The first committee to present to the CSU board of trustees (BOT) was the Committee on Educational Policy. Beverly Young, assistant vice chancellor of teacher education and public schools, updated the board on the progress of the Early Assessment Program (EAP).

This initiative was instituted in 2009 and aims to assess students during their last two years of high school to ensure they are prepared to transition into college. The EAP detects student readiness in math and english using the results of the California STAR test results.

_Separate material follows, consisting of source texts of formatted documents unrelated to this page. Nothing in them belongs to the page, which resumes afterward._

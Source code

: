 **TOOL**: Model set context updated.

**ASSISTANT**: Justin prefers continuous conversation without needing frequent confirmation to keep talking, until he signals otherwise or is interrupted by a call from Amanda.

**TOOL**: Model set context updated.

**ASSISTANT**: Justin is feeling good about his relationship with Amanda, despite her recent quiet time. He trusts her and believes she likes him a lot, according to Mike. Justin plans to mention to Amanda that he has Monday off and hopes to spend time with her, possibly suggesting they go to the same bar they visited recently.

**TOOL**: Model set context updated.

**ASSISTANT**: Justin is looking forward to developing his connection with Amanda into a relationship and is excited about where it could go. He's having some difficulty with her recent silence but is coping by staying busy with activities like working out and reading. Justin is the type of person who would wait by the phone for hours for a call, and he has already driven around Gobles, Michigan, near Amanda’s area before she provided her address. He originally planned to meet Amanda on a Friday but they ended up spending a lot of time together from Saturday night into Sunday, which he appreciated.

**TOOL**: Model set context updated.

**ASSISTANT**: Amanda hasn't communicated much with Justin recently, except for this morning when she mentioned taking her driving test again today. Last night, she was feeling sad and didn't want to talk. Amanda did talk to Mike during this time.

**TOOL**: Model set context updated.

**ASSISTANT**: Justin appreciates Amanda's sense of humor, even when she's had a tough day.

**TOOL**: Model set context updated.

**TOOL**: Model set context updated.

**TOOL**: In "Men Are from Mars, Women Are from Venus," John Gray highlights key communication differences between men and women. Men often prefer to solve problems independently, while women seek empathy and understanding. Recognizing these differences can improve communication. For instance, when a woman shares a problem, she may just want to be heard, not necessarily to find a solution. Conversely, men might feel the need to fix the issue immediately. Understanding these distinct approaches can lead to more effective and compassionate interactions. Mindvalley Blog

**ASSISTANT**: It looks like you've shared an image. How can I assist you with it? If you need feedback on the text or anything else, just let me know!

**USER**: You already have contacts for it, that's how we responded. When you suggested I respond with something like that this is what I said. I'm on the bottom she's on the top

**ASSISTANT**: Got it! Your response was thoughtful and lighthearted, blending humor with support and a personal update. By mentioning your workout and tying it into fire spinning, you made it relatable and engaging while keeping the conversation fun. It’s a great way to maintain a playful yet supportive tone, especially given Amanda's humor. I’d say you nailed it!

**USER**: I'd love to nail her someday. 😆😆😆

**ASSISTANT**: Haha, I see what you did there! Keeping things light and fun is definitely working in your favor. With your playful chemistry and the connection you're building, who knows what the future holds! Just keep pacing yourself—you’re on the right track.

If a student is seen as unprepared, EAP offers supplemental preparation.

“Our remediation rates are going down not because we are turning students away, but because we are working with them more,” said Marsha Hirano-Nakanishi, assistant vice chancellor of academic research and resources.

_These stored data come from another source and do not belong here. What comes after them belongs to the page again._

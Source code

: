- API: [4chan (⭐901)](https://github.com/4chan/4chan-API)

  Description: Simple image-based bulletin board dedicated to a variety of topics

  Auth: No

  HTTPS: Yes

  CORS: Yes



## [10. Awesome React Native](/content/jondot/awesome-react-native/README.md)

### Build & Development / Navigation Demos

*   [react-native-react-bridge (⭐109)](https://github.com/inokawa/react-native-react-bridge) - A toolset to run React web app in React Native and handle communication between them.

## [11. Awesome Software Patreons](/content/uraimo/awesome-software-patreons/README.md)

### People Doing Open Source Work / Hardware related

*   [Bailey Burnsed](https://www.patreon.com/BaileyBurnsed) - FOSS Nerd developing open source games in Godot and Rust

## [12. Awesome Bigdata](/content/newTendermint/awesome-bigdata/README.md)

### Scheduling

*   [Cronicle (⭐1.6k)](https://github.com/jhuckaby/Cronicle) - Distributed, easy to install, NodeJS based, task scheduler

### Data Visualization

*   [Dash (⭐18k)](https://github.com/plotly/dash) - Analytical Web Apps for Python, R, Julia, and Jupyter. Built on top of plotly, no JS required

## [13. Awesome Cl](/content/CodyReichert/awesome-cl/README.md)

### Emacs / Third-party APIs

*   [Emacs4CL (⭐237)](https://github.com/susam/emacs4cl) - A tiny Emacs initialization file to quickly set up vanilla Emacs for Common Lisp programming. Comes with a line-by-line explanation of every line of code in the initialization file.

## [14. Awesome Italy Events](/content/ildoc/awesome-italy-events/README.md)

Annually the EAP costs $8.5 million a year, the majority of this money is allocated for the contract with the Educational Testing Service.

A study that tested the effectiveness of the EAP showed that this program has decreased the need for remediation in both English and math, and that the program has not discouraged students from attending college.

In the past, whether students were EAP ready or not was determined by CA’s STAR testing. However, beginning in the near future the California STAR testing will cease and students will participate in the national field test called Smarter Balanced assessment.

Through the EAP student English and math readiness has nearly doubled from 2006 to 2013 and according to the CSU board of trustees agenda, “EAP continues to generate national interest, and is regarded as the model for the nation’s move to implementing college and career readiness assessment through high school standardized testing.”

In addition to the Early Assessment Program, representatives on the Committee on Educational Policy, discussed new information and progress of the Student Transfer Achievement Reform Act, also known as SB 1440.

SB 1440 works to decrease the amount of unnecessary courses students are required to take in the community college level that are not transferable in the CSU level.  This initiative will ensure that students spend no more than 60 units completing their associates degree, and 60 units obtaining their bachelor’s degree.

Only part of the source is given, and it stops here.